We analysed the packs for IMG, Storm, Elite, Models 1, Next, Premier and Select, where we found that only 68 out of 435 girls put forward to the fashion houses were black, Asian or Hispanic.
This means that 15.6 per cent of the girls proposed for the catwalk at this season’s London Fashion Week were from an ethnic minority in comparison to Autumn/Winter 2013, where the same agencies only suggested 13.8 per cent of girls that were not white.
While the small increase in the amount of models put forward for this season’s shows is hopeful, the industry is still predominantly white, continuing to disconnect itself from society today.
These figures support McQueen’s views that there is a disturbing side to the British fashion industry; only a small proportion of girls embody the diversity that Britain is well known for, and in some cases ethnic diversity can be a profitable game.
More often than not, designers will use Asian women to appeal to the profitable Chinese market, branding and using cultural identity as commodity.
Chloe Watson, a student at LCC and a model represented by Storm Model Management, said she can see some people are chosen over others: “Stylists and directors want the girls to look very uniform. It’s very narrow-minded because they have a vision. I’ve been at a show before where the hairstylists have had no direction on how to style the girls with Afro hair to fit with the uniform look of the show – it can make models feel very singled out.”
She continued: “I think it’s a shame because they only use girls from ethnic minorities when it’s trendy. For example, last year Asian girls were in high demand. Ethnic minorities should be seen in fashion constantly, not just as a trend now and then.”

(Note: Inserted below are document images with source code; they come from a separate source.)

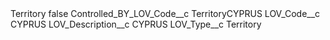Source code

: <?xml version="1.0" encoding="UTF-8"?>
<CustomMetadata xmlns="http://soap.sforce.com/2006/04/metadata" xmlns:xsi="http://www.w3.org/2001/XMLSchema-instance" xmlns:xsd="http://www.w3.org/2001/XMLSchema">
    <label>Territory</label>
    <protected>false</protected>
    <values>
        <field>Controlled_BY_LOV_Code__c</field>
        <value xsi:type="xsd:string">TerritoryCYPRUS</value>
    </values>
    <values>
        <field>LOV_Code__c</field>
        <value xsi:type="xsd:string">CYPRUS</value>
    </values>
    <values>
        <field>LOV_Description__c</field>
        <value xsi:type="xsd:string">CYPRUS</value>
    </values>
    <values>
        <field>LOV_Type__c</field>
        <value xsi:type="xsd:string">Territory</value>
    </values>
</CustomMetadata>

However, male model Kevin Vedina has mixed feelings about his experiences with racism in fashion and believes it’s not always about the colour of your skin.
“Sometimes it works for you, sometimes against you. Although I am finding in the male model scene there is beginning to be a bit more of a demand for black models from clients. But even then, it’s very hard to try and break through. Clients often don’t think about black or white; if you don’t have the look they want at the time then they won’t have you,” he said.
LCC journalism student Julliet Atto who attended this season’s London Fashion Week: “I only saw a couple of fashion shows this year and from what I saw it hasn’t gotten any better.”
“It has to be equal opportunity and there isn’t any. But the fact that people are talking about it is a start and I love what Naomi and Iman did with mentioning names and holding designers accountable. That’s the only way forward,” she added.
Sarah Bunter, a casting director who has worked on campaigns for Topshop and Whistles, also spoke out about the discrimination she has witnessed and said designers are unsure about hiring black and ethnic models as they believe they are “too extreme” and “their features don’t fit.”
Cameron Flynn, a BA Magazine Publishing student at LCC, held a similar view, adding: “Advertisers think ethereal, alien, white women are what we want to see. It is crazy because it actually does not represent society at all.”
He continued: “Labels have a vision and don’t want it representing normality. People with a skin tone that isn’t white can often be regarded as not the ‘look’ the designer wants. It can be very harmful to people who admire the women on the catwalks today.”
These stories of models being sent away from castings because “they already have a black girl” is something all too familiar for many young women in the industry, and the fight for models to be seen as more than just a statement or a trend goes on as the £21 billion a year fashion industry continues to grow.